**Recorded data:**
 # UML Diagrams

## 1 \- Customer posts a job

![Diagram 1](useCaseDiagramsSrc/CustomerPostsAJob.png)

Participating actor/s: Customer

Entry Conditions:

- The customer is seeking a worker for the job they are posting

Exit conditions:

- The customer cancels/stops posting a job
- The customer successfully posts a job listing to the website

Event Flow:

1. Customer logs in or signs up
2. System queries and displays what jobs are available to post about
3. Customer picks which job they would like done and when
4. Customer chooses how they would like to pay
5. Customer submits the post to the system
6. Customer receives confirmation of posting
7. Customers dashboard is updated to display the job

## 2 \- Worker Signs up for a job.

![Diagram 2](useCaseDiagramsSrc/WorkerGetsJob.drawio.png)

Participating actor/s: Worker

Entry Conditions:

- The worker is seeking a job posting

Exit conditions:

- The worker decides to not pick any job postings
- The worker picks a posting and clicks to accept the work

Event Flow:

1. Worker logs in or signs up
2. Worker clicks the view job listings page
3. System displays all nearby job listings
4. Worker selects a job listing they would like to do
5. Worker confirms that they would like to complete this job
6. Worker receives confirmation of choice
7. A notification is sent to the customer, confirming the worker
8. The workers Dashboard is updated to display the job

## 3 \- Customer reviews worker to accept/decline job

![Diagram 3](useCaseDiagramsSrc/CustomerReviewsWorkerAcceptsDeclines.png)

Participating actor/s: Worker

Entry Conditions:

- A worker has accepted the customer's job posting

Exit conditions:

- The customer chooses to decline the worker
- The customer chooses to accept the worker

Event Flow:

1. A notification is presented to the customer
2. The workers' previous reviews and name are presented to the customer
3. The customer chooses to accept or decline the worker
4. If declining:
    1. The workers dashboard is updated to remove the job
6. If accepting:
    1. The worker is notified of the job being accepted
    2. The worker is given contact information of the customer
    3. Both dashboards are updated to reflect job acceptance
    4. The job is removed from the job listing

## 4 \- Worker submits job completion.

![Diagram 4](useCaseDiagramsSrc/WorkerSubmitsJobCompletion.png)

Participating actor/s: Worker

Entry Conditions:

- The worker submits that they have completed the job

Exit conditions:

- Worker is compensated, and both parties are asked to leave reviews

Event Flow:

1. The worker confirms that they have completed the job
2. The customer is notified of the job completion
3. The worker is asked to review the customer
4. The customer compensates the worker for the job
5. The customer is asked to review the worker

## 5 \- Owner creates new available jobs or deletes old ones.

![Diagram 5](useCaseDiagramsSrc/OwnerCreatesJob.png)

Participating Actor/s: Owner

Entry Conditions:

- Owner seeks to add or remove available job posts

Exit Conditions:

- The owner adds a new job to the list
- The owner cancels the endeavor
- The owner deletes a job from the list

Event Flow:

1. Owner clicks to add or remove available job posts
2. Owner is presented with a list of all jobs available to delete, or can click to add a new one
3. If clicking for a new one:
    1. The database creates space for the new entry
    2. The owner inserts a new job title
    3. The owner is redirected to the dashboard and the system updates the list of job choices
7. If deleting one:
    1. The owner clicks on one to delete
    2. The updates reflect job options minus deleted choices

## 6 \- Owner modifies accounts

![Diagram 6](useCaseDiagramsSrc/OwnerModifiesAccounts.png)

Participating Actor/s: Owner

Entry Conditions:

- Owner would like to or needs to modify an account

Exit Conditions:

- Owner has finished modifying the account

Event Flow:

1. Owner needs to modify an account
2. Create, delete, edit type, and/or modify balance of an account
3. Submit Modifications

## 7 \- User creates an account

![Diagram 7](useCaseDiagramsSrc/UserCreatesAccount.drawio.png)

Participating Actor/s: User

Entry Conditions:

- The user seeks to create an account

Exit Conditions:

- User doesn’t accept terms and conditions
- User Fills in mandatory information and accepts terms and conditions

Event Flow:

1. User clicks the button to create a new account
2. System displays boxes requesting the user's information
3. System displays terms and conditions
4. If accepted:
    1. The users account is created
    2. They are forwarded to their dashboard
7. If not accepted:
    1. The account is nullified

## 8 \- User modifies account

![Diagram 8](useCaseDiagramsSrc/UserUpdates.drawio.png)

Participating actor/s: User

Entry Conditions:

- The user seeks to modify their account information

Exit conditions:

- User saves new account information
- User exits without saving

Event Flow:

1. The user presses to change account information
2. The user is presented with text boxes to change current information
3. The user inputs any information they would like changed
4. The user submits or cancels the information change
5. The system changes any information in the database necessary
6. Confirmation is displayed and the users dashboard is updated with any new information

**How to complete this task:** A faithful, word-for-word copy of the data is the expected answer.

**Output for this task:**
 # UML Diagrams

## 1 \- Customer posts a job

![Diagram 1](useCaseDiagramsSrc/CustomerPostsAJob.png)

Participating actor/s: Customer

Entry Conditions:

- The customer is seeking a worker for the job they are posting

Exit conditions:

- The customer cancels/stops posting a job
- The customer successfully posts a job listing to the website

Event Flow:

1. Customer logs in or signs up
2. System queries and displays what jobs are available to post about
3. Customer picks which job they would like done and when
4. Customer chooses how they would like to pay
5. Customer submits the post to the system
6. Customer receives confirmation of posting
7. Customers dashboard is updated to display the job

## 2 \- Worker Signs up for a job.

![Diagram 2](useCaseDiagramsSrc/WorkerGetsJob.drawio.png)

Participating actor/s: Worker

Entry Conditions:

- The worker is seeking a job posting

Exit conditions:

- The worker decides to not pick any job postings
- The worker picks a posting and clicks to accept the work

Event Flow:

1. Worker logs in or signs up
2. Worker clicks the view job listings page
3. System displays all nearby job listings
4. Worker selects a job listing they would like to do
5. Worker confirms that they would like to complete this job
6. Worker receives confirmation of choice
7. A notification is sent to the customer, confirming the worker
8. The workers Dashboard is updated to display the job

## 3 \- Customer reviews worker to accept/decline job

![Diagram 3](useCaseDiagramsSrc/CustomerReviewsWorkerAcceptsDeclines.png)

Participating actor/s: Worker

Entry Conditions:

- A worker has accepted the customer's job posting

Exit conditions:

- The customer chooses to decline the worker
- The customer chooses to accept the worker

Event Flow:

1. A notification is presented to the customer
2. The workers' previous reviews and name are presented to the customer
3. The customer chooses to accept or decline the worker
4. If declining:
    1. The workers dashboard is updated to remove the job
6. If accepting:
    1. The worker is notified of the job being accepted
    2. The worker is given contact information of the customer
    3. Both dashboards are updated to reflect job acceptance
    4. The job is removed from the job listing

## 4 \- Worker submits job completion.

![Diagram 4](useCaseDiagramsSrc/WorkerSubmitsJobCompletion.png)

Participating actor/s: Worker

Entry Conditions:

- The worker submits that they have completed the job

Exit conditions:

- Worker is compensated, and both parties are asked to leave reviews

Event Flow:

1. The worker confirms that they have completed the job
2. The customer is notified of the job completion
3. The worker is asked to review the customer
4. The customer compensates the worker for the job
5. The customer is asked to review the worker

## 5 \- Owner creates new available jobs or deletes old ones.

![Diagram 5](useCaseDiagramsSrc/OwnerCreatesJob.png)

Participating Actor/s: Owner

Entry Conditions:

- Owner seeks to add or remove available job posts

Exit Conditions:

- The owner adds a new job to the list
- The owner cancels the endeavor
- The owner deletes a job from the list

Event Flow:

1. Owner clicks to add or remove available job posts
2. Owner is presented with a list of all jobs available to delete, or can click to add a new one
3. If clicking for a new one:
    1. The database creates space for the new entry
    2. The owner inserts a new job title
    3. The owner is redirected to the dashboard and the system updates the list of job choices
7. If deleting one:
    1. The owner clicks on one to delete
    2. The updates reflect job options minus deleted choices

## 6 \- Owner modifies accounts

![Diagram 6](useCaseDiagramsSrc/OwnerModifiesAccounts.png)

Participating Actor/s: Owner

Entry Conditions:

- Owner would like to or needs to modify an account

Exit Conditions:

- Owner has finished modifying the account

Event Flow:

1. Owner needs to modify an account
2. Create, delete, edit type, and/or modify balance of an account
3. Submit Modifications

## 7 \- User creates an account

![Diagram 7](useCaseDiagramsSrc/UserCreatesAccount.drawio.png)

Participating Actor/s: User

Entry Conditions:

- The user seeks to create an account

Exit Conditions:

- User doesn’t accept terms and conditions
- User Fills in mandatory information and accepts terms and conditions

Event Flow:

1. User clicks the button to create a new account
2. System displays boxes requesting the user's information
3. System displays terms and conditions
4. If accepted:
    1. The users account is created
    2. They are forwarded to their dashboard
7. If not accepted:
    1. The account is nullified

## 8 \- User modifies account

![Diagram 8](useCaseDiagramsSrc/UserUpdates.drawio.png)

Participating actor/s: User

Entry Conditions:

- The user seeks to modify their account information

Exit conditions:

- User saves new account information
- User exits without saving

Event Flow:

1. The user presses to change account information
2. The user is presented with text boxes to change current information
3. The user inputs any information they would like changed
4. The user submits or cancels the information change
5. The system changes any information in the database necessary
6. Confirmation is displayed and the users dashboard is updated with any new information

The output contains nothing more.